Insurance company Wright USA had become a financial lifeline for CIA and other officials who found themselves under investigation. When it was quietly acquired by a Chinese firm, the FBI launched a criminal probe into whether its ownership gives Chinese spy agencies a pipeline into the personal information of thousands of American intelligence and counterterrorism officials.


The company, Wright USA, was quietly acquired late last year by Fosun Group, a Shanghai-based conglomerate led by Guo Guangchang, a billionaire known as “China’s Warren Buffett” who has high-level Communist Party connections.
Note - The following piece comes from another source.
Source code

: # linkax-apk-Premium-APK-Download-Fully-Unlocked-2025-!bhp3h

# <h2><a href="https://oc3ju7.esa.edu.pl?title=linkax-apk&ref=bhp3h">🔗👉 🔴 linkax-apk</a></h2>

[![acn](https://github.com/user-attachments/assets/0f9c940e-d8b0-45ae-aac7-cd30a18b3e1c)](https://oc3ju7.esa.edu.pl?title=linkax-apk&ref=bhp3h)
The links between Guo and Wright USA came under scrutiny by the Treasury Department’s Committee on Foreign Investment in the United States, as well as the Office of Director of National Intelligence, the coordinating body of all U.S. spy agencies, soon after Fosun announced the purchase of Wright’s parent company last November. The FBI has also launched a criminal probe into whether the company made “unauthorized disclosures of government data to outsiders,” according to a well-placed source, who like others, spoke to Newsweek on condition of anonymity because the information was sensitive.

U.S. officials are concerned that the deal gave Chinese spy agencies a pipeline into the names, job titles, addresses and phone numbers of tens of thousands of American intelligence and counterterrorism officials—many working undercover—going back decades.

On Tuesday, perhaps in response to U.S. government concerns, Fosun announced it was putting Wright USA’s parent company, Bermuda-based Ironshore Insurance, up for sale. Fosun spent $2.3 billion over two years acquiring the company, Reuters reported. No timing for a sale was announced.